Ignoring Violette, she addressed her distinguished-looking, ultra-remote uncle. “How are you, Uncle Charles?” she asked politely. “You look well. Congratulations on the Denby prices.”
A tall man, Charles Denby stared down at his niece with the strange intensity he always bestowed on her. “Everything we wanted,” he announced with ice-cold suavity. “You, on the other hand, mustn’t have liked what you heard for the Briar’s Ridge lot? I saw it myself. Not up to scratch, my dear. Or rather it’ll make up darn scratchy.”
Kieran broke in, the heat of anger coming off his powerful, lean body. “Why, sir, do you go out of your way to be so damned cutting?”
Violette’s breath exploded in shocked indignation. “I beg your pardon, Kieran?” she huffed. “You apologise to my father this instant.”
Kieran gave her a sidelong look that blazed with contempt. “Tell me, Vi, you silly, pretentious creature, what is there to apologise for? All our civility, all our polite overtures, get met with freezing dislike. My mother and your father were brother and sister. I could never treat my sister the way your father treated his—no matter what! And my mother did absolutely nothing but marry the man she loved.”
Charles Denby’s only reaction was a narrowing of his glacial blue eyes. “Your mother brought disgrace on herself and the family,” he said finally. “Alan Callaghan was a nothing and a nobody who put my sister in her coffin. Now the whole Valley knows him as a hopeless drunk. Get out of my way, young man. I have better things to do than talk to an upstart like you.”

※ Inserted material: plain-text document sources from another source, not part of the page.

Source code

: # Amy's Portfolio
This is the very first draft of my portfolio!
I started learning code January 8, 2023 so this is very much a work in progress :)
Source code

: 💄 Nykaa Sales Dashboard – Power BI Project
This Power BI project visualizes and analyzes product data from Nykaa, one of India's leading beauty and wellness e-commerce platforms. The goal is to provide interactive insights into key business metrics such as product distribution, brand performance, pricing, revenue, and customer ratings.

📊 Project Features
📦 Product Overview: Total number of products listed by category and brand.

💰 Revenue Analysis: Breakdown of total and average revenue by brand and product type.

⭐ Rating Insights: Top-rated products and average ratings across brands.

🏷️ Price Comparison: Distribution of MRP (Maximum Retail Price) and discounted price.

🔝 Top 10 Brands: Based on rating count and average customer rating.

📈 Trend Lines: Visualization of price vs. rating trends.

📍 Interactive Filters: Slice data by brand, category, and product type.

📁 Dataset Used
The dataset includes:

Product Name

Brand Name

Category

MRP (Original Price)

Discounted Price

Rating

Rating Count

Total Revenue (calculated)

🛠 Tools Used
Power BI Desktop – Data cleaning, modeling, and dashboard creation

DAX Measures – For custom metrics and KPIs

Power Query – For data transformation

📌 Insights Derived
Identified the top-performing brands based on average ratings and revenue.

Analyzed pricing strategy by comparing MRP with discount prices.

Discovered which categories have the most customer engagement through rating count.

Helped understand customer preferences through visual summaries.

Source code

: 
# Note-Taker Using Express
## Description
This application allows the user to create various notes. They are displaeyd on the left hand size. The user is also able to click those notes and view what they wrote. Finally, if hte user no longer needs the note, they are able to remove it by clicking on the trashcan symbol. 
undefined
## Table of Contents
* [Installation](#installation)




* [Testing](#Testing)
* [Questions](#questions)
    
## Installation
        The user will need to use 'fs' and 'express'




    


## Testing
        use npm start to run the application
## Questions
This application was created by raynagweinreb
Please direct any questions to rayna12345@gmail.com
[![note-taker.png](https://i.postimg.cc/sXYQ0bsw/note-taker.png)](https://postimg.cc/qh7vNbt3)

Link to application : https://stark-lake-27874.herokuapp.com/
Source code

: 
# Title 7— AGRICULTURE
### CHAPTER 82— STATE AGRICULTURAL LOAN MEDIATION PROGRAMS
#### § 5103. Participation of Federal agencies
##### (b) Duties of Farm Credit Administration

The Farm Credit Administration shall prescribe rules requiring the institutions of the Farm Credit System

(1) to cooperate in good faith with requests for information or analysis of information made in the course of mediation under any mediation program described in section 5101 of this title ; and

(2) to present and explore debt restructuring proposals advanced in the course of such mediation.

Upstart? The irony was that Kieran looked more like their uncle than he did their own father. Alana sucked in her breath, fully expecting the rocket to launch.
Only Kieran surprised her. He spoke quietly, but his body language was immensely threatening. “There’s plenty of room for you to walk around me, sir. Another word and I can’t guarantee your safety.”
Alarmed, Alana took hold of Kieran’s hard-muscled arm—but not before Guy, aware of a mounting crisis, moved swiftly to join them.
“It might be an idea to cool it, Kieran.” He came alongside the younger man, keeping his voice low and level. “This is the Wool Exchange, and every eye is on us. You’re my friend, and I don’t want to see you get into trouble.”
Kieran shook his leonine head, as if to clear it. “This man here—” he gritted.
“It might be time, Charles, to walk away.”